Many practical situations require the presentation of multivariate data from several structured samples for comparative inference and the grouping of the heterogeneous sample into homogeneous sets of samples. While many multiple comparison procedures (MCP's) have been proposed in the literature in the univariate case, in the multivariate case there are few MCP's available in practice. Little or no work has been done under covariance heterogeneity for comparative simultaneous inference and on variable selection. This paper studies the AIC-replacement for Box's (1949) M for testing the homogeneity of covariances, for Wilks' (1932) lambda-criterion for testing the equality of mean vectors, and for testing complete homogeneity from an information-theoretic viewpoint via Akaike's (1973) Information Criterion (AIC) and Consistent Akaike's Information Criterion (CAIC) proposed by Bozdogan (1987).

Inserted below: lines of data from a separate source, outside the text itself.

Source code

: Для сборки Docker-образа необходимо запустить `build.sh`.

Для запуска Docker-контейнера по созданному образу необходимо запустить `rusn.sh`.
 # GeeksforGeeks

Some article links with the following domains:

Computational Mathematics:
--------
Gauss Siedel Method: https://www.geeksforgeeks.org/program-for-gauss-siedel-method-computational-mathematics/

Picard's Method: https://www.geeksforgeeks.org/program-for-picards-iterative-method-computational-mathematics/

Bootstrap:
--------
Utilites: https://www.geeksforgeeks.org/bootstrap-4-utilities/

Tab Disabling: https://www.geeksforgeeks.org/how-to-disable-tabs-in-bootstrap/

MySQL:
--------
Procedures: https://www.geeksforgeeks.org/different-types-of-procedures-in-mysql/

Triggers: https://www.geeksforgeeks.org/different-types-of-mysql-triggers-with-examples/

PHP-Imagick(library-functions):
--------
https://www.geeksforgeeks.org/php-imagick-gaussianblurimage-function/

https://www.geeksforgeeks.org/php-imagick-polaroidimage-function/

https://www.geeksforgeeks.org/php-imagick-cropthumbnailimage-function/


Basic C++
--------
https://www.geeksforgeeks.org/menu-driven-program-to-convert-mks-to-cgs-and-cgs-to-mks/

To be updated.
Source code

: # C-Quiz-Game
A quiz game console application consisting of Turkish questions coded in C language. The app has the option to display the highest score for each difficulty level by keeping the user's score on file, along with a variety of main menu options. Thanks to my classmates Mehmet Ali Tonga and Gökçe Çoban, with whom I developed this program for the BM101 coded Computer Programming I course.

The results presented in this paper, are based on the extension of the original work of Bozdogan (1981, 1986), and Bozdogan and Sclove (1984). These criteria combine the maximum value of the likelihood with number of parameters used in achieving that value. Asymptotic implied level of significance for both AIC and CAIC-replacements for three tests are computed and tabulated for varying p, the number of variables; k, the number of groups; and n, the sample size. The results are shown on computer generated three dimensinal mesh surfaceplots to help the interpretation of the tabled values.

Finally numerical examples are presented by applying the new approach to:

(1) Multisample clustering of oxygen consumption in males and females on p = 4 measurements, and identifying the optimal features which contribute to the separation of these two groups according to the model selection criteria. These results are compared with the results of an expert physician's reanking of the variables in ability to discriminate male and female groups based on the biological considerations in medicine.

(2) Multisample clustering of male Egyptian skulls in five historical epochs measured on four variables to determine the differences between the epochs (or historical periods), and identify the optimal subset of the variables which distinguish these five periods.

Our results show how to measure the amount of homogeneity and heterogeneity in clustering samples. The approach simultaneously identifies the relevant variables across the groups or samples without any test theory and the need of specifying any arbitrary level of significance. Furthermore, with this new approach, we avoid assuming dubious structures on the covariance matrices in reducing the dimensionality in multisample data sets.